START DATA FOR THIS TASK

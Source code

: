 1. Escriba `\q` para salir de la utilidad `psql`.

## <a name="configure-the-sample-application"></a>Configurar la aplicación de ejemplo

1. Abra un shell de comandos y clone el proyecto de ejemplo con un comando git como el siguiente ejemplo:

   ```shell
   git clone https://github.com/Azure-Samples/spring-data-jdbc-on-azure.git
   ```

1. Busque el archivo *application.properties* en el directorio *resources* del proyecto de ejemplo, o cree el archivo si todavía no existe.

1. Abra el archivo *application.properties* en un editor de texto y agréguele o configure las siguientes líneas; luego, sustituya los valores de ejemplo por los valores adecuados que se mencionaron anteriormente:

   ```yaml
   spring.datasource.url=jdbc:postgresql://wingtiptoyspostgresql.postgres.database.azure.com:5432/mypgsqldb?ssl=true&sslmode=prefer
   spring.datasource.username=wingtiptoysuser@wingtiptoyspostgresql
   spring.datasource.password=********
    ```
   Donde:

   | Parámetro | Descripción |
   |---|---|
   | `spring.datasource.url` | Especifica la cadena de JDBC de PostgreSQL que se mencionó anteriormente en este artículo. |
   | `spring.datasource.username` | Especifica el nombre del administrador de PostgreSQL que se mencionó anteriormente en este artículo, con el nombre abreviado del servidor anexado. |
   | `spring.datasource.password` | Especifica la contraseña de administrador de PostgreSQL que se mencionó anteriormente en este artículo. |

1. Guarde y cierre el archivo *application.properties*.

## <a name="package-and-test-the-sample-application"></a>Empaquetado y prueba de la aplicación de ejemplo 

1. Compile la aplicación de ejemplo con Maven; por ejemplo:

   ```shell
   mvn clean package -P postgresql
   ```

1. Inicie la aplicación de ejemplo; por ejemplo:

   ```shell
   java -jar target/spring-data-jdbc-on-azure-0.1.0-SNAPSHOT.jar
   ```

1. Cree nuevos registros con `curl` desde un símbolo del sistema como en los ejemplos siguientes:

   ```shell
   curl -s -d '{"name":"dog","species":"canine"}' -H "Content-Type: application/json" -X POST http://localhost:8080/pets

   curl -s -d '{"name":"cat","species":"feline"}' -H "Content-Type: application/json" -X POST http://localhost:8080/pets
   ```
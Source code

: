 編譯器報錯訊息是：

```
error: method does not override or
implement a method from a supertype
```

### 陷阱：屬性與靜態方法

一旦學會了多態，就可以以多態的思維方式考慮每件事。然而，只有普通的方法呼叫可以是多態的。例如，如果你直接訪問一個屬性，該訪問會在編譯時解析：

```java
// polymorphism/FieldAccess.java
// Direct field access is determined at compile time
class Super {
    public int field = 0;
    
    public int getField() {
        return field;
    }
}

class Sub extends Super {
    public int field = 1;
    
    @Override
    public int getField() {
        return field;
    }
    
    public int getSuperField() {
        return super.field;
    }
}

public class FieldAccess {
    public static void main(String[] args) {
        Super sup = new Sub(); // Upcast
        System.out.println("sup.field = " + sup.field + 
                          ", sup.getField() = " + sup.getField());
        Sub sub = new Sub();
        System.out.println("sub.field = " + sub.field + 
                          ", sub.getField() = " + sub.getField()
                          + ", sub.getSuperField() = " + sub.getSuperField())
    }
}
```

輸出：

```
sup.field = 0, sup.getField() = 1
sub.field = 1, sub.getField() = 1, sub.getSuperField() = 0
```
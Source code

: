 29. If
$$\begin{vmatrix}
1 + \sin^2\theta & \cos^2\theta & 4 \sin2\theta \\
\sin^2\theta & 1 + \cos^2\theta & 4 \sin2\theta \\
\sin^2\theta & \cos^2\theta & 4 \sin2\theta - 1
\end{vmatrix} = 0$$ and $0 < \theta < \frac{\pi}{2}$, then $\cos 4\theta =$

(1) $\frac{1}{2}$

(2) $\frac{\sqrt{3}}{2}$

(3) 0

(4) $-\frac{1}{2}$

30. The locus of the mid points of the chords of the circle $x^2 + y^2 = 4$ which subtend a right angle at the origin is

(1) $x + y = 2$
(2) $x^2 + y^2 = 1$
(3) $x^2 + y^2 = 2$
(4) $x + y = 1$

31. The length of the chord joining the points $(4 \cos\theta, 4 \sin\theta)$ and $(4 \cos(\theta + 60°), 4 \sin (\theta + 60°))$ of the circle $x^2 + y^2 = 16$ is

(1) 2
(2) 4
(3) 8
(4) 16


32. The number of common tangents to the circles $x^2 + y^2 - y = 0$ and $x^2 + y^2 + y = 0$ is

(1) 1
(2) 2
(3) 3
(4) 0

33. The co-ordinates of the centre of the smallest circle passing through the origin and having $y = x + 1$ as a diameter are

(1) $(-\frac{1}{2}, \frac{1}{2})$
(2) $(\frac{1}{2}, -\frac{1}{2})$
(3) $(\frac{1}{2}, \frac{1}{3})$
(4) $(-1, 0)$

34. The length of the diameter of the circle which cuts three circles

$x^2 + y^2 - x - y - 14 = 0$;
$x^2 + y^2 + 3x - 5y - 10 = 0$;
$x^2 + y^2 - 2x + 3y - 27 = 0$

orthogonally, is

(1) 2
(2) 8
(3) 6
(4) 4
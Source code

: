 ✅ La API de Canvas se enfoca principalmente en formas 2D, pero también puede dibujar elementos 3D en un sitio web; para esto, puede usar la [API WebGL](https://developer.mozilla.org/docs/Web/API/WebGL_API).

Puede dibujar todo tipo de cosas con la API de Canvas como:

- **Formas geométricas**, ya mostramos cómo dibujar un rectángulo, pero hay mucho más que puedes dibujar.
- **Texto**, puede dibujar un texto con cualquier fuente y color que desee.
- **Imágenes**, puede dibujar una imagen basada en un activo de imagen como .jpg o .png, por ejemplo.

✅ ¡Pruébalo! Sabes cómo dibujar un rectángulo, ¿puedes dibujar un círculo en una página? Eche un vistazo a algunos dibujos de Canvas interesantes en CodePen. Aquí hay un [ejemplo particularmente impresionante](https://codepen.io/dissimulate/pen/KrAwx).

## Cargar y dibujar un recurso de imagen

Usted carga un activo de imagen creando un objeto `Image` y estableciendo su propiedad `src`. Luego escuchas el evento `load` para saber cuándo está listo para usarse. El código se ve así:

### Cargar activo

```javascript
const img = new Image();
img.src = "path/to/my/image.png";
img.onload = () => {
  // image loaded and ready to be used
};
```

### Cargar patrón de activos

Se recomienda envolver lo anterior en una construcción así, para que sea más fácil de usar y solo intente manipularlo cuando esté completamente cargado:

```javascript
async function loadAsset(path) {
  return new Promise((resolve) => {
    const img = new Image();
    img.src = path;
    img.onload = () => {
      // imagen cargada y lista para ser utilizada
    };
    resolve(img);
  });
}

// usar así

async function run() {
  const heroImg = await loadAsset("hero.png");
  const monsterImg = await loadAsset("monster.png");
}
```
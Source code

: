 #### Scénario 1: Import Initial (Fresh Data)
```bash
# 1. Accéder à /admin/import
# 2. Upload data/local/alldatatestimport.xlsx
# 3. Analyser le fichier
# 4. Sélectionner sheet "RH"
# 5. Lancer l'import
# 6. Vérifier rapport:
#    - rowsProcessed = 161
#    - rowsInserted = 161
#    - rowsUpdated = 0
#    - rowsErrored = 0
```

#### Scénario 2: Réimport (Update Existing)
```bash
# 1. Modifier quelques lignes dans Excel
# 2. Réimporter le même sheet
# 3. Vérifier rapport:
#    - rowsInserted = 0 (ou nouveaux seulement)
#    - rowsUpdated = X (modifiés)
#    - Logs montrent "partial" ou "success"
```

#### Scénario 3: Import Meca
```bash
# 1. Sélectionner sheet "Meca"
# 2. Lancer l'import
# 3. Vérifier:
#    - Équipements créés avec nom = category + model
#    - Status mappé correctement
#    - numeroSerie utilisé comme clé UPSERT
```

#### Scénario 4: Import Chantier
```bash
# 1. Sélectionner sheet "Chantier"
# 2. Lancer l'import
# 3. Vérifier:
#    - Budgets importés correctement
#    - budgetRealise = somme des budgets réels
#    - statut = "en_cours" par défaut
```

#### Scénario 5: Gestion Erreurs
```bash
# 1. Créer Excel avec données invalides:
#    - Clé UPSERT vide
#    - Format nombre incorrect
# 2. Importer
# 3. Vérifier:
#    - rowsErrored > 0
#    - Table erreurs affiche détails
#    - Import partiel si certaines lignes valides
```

END DATA FOR THIS TASK

(TASK OBJECTIVE):
Identify each line in the entries with the word "sheet" and copy it.

(EXERCISE RESPONSE):
# 4. Sélectionner sheet "RH"
# 2. Réimporter le même sheet
# 1. Sélectionner sheet "Meca"
# 1. Sélectionner sheet "Chantier"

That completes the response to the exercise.